Сразу же по окончании службы он покинул боевой пост и рванул в келью. Священник только вошел. Не дав ему опомниться, Кот с порога начал:
– Мяу-мяу-мур-мур (я только что встретил Мессию, вернее, их двоих).
Священник удивленно рассматривал своего рыжего квартиранта, взъерошенного, взбудораженного, зеленые глазища горят, хвост трубой, клочки шерсти, как густой июльский мох и не переставая: – Мур-мяу.
– Я никого не видел подходящего.
– Мяу-мяу-мурр (они были снаружи, не в храме).
– Ты догадался, кто из них Мессия, а кто Антихрист? – спросил Священник, успокаивая поглаживаниями Кота. – Мне нужно отдохнуть и готовиться к проповеди.

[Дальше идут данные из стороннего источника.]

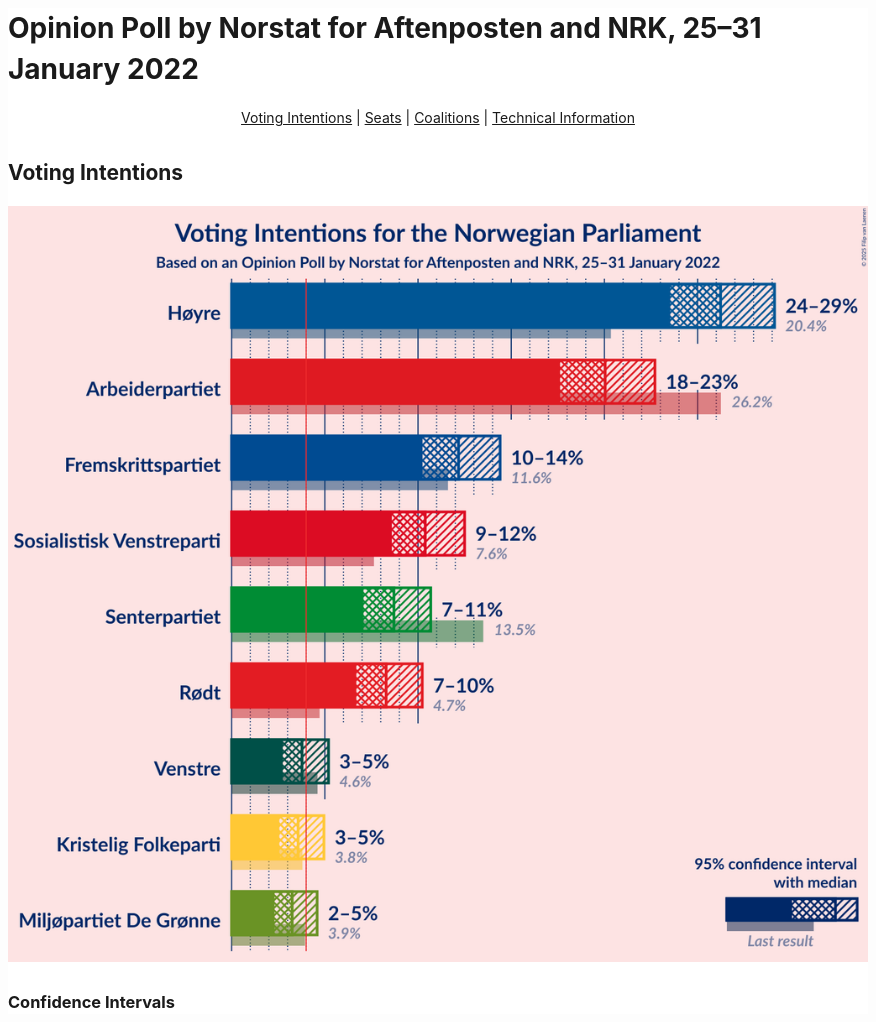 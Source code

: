 # Opinion Poll by Norstat for Aftenposten and NRK, 25–31 January 2022

<p align="center"><a href="#voting-intentions">Voting Intentions</a> | <a href="#seats">Seats</a> | <a href="#coalitions">Coalitions</a> | <a href="#technical-information">Technical Information</a></p>

## Voting Intentions

![Graph with voting intentions not yet produced](2022-01-31-Norstat.png "Voting Intentions")

### Confidence Intervals
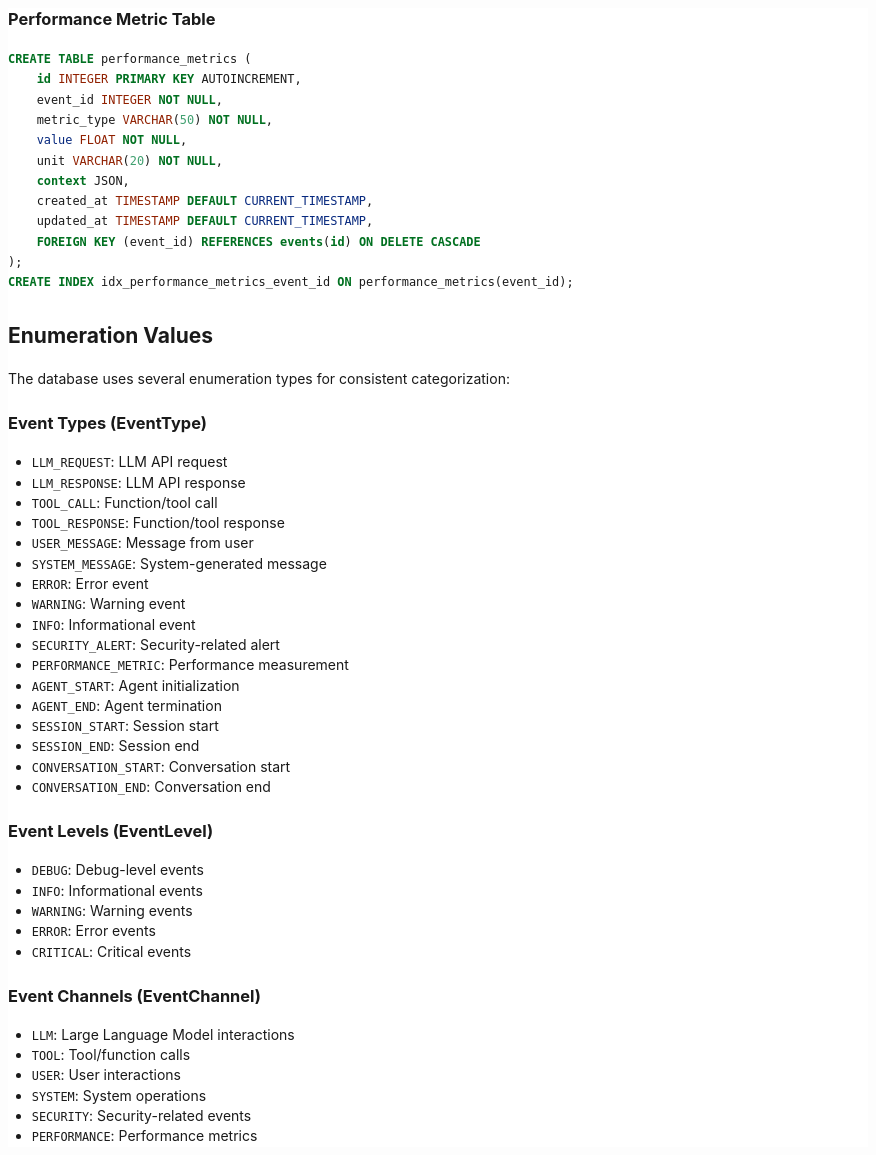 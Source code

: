 ### Performance Metric Table
```sql
CREATE TABLE performance_metrics (
    id INTEGER PRIMARY KEY AUTOINCREMENT,
    event_id INTEGER NOT NULL,
    metric_type VARCHAR(50) NOT NULL,
    value FLOAT NOT NULL,
    unit VARCHAR(20) NOT NULL,
    context JSON,
    created_at TIMESTAMP DEFAULT CURRENT_TIMESTAMP,
    updated_at TIMESTAMP DEFAULT CURRENT_TIMESTAMP,
    FOREIGN KEY (event_id) REFERENCES events(id) ON DELETE CASCADE
);
CREATE INDEX idx_performance_metrics_event_id ON performance_metrics(event_id);
```

## Enumeration Values

The database uses several enumeration types for consistent categorization:

### Event Types (EventType)
- `LLM_REQUEST`: LLM API request
- `LLM_RESPONSE`: LLM API response
- `TOOL_CALL`: Function/tool call
- `TOOL_RESPONSE`: Function/tool response
- `USER_MESSAGE`: Message from user
- `SYSTEM_MESSAGE`: System-generated message
- `ERROR`: Error event
- `WARNING`: Warning event
- `INFO`: Informational event
- `SECURITY_ALERT`: Security-related alert
- `PERFORMANCE_METRIC`: Performance measurement
- `AGENT_START`: Agent initialization
- `AGENT_END`: Agent termination
- `SESSION_START`: Session start
- `SESSION_END`: Session end
- `CONVERSATION_START`: Conversation start
- `CONVERSATION_END`: Conversation end

### Event Levels (EventLevel)
- `DEBUG`: Debug-level events
- `INFO`: Informational events
- `WARNING`: Warning events
- `ERROR`: Error events
- `CRITICAL`: Critical events

### Event Channels (EventChannel)
- `LLM`: Large Language Model interactions
- `TOOL`: Tool/function calls
- `USER`: User interactions
- `SYSTEM`: System operations
- `SECURITY`: Security-related events
- `PERFORMANCE`: Performance metrics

Иди, смотри в оба, жди настоящего Мессию.
И он уселся за стол в обнимку с «Псалмами».
Обиженный Кот отправился обратно, на паперть. В дверях он обернулся и мяукнул: – Мяу, – что обозначало – «оба».
– Оба что? – не отрываясь от священного текста, бросил хозяин.
– Мурр (тебе решать), – буркнул Кот на прощание и вышел. Он прождал соседа-попрошайку до вечера, но тот так и не вернулся. В этот раз Кот пришел домой позже обычного. Священник спал – редкий случай. В густой черноте ночной охотник прекрасно видел умиротворенное лицо хозяина, равномерно вздымающуюся спокойным дыханием праведника грудь и крест, зажатый в правой руке.
– Мурррр (в стенах храма можно проспать Мессию, и не одного), – протянул Кот и нырнул под кровать.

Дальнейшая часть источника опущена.